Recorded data
▬▬▬▬▬▬▬▬▬▬

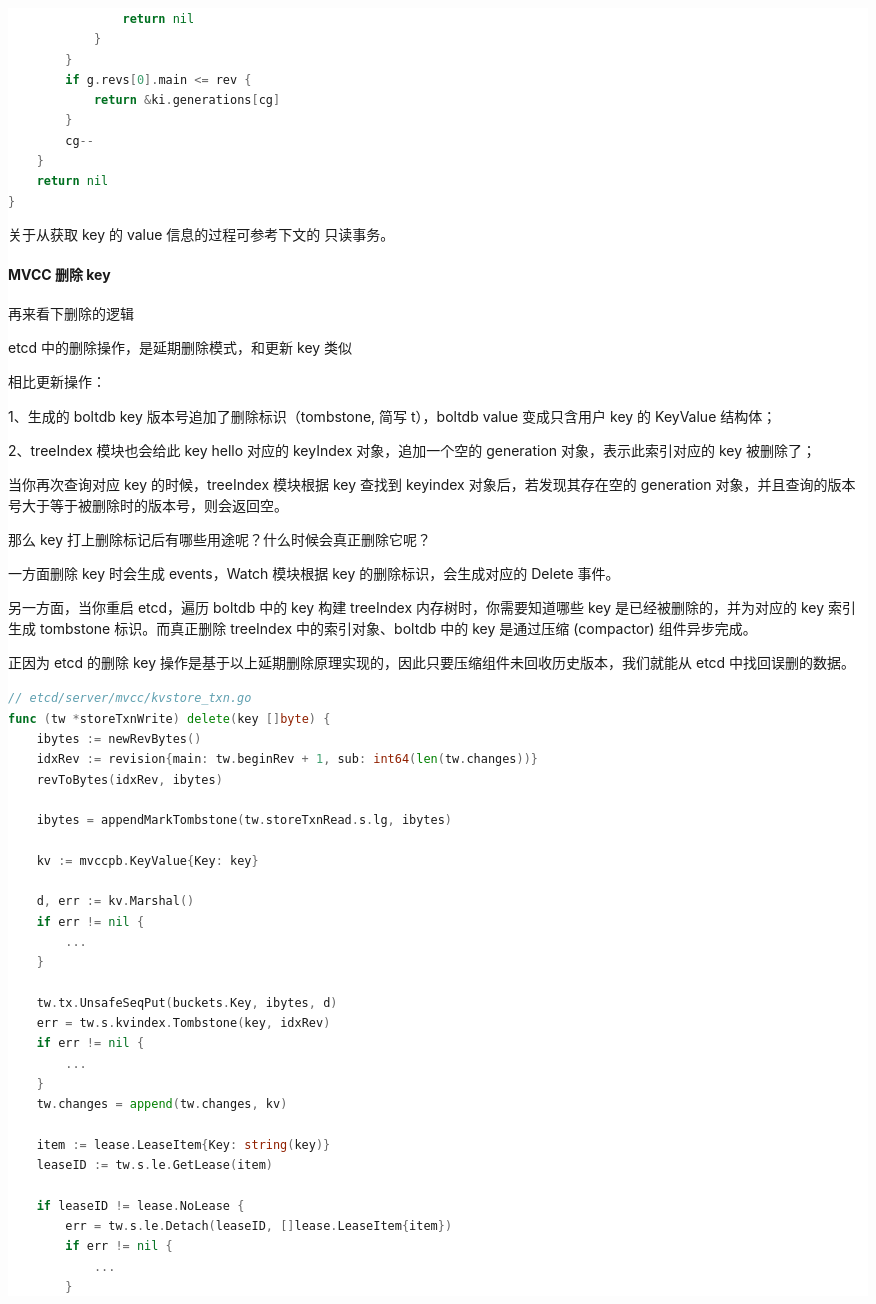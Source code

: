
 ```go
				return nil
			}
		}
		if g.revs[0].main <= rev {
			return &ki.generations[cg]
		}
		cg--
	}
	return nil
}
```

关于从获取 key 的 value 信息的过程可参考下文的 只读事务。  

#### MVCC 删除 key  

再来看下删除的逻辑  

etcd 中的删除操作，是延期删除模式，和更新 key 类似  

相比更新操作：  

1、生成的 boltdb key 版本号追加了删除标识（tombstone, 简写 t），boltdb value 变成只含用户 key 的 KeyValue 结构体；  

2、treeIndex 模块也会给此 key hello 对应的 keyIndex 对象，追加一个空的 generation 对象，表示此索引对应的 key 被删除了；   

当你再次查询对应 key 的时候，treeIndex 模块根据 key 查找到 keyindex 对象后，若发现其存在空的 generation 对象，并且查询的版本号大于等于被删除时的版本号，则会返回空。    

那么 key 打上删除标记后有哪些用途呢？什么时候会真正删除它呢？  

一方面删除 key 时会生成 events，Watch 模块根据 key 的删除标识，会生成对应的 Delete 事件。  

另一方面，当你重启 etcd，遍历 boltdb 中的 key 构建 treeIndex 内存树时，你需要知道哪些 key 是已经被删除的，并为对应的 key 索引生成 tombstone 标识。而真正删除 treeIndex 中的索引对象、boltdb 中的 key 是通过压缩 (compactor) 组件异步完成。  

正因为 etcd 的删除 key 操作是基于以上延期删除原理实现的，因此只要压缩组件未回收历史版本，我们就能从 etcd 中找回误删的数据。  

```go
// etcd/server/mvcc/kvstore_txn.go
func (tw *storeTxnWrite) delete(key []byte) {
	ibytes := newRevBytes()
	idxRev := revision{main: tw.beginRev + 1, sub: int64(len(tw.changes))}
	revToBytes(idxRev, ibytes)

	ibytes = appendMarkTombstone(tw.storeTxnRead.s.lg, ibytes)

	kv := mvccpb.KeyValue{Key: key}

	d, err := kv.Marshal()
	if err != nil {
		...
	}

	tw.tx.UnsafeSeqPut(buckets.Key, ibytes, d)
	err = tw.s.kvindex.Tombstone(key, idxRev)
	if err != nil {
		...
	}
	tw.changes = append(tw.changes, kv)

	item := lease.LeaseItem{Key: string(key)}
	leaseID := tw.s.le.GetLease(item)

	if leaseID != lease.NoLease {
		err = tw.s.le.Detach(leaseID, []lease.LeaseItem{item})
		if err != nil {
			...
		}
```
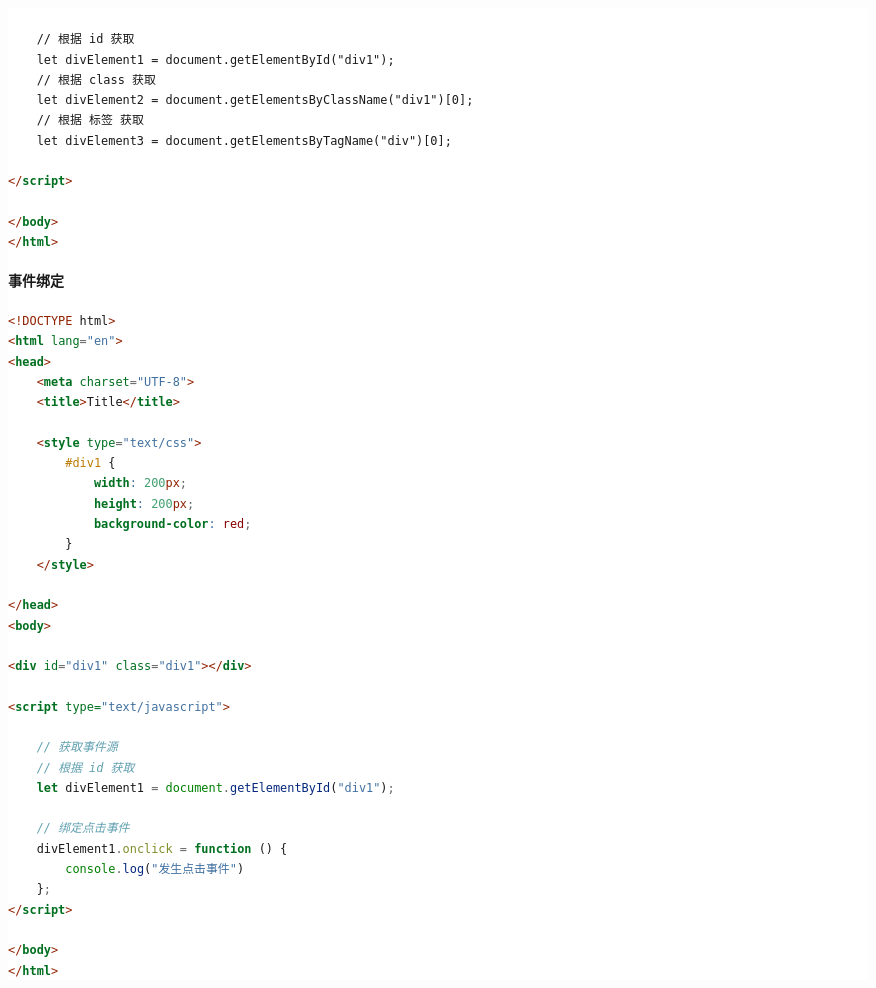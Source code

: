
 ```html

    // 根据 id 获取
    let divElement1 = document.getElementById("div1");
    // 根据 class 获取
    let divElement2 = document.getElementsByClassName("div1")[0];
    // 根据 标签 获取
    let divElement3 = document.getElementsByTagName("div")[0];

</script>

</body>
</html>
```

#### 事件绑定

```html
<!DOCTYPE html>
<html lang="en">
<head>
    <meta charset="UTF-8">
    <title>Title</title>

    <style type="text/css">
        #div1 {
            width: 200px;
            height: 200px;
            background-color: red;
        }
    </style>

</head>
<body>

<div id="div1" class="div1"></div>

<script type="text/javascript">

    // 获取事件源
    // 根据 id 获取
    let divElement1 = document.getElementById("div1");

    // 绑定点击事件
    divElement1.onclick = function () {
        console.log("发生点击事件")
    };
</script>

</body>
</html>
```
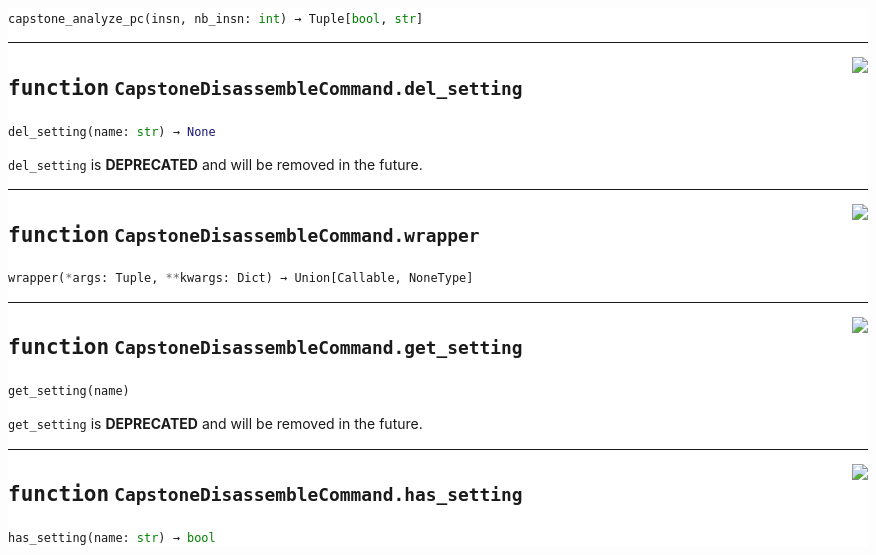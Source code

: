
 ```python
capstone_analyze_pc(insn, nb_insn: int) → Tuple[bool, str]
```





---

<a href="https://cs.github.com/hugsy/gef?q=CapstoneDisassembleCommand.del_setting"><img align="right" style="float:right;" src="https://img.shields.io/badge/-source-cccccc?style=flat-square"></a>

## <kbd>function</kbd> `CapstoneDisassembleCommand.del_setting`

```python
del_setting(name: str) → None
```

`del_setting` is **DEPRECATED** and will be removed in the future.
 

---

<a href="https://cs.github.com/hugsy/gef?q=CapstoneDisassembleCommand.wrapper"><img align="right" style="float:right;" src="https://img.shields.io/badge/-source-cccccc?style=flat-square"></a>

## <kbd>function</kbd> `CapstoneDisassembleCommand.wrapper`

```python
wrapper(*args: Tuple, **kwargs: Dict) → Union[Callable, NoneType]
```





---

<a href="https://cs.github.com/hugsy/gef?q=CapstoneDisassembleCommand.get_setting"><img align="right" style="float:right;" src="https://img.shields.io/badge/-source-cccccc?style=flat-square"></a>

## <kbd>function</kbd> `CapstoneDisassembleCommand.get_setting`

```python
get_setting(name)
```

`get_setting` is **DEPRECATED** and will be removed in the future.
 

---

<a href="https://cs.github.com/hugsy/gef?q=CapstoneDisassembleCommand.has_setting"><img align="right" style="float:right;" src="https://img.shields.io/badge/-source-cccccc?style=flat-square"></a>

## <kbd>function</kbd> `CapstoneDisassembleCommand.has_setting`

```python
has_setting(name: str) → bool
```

▬▬▬▬▬▬▬▬▬▬

-- Problem to work on --
Lines above that include the string "KeyValue" need to be copied.

-- Solution for this exercise --
1、生成的 boltdb key 版本号追加了删除标识（tombstone, 简写 t），boltdb value 变成只含用户 key 的 KeyValue 结构体；  
	kv := mvccpb.KeyValue{Key: key}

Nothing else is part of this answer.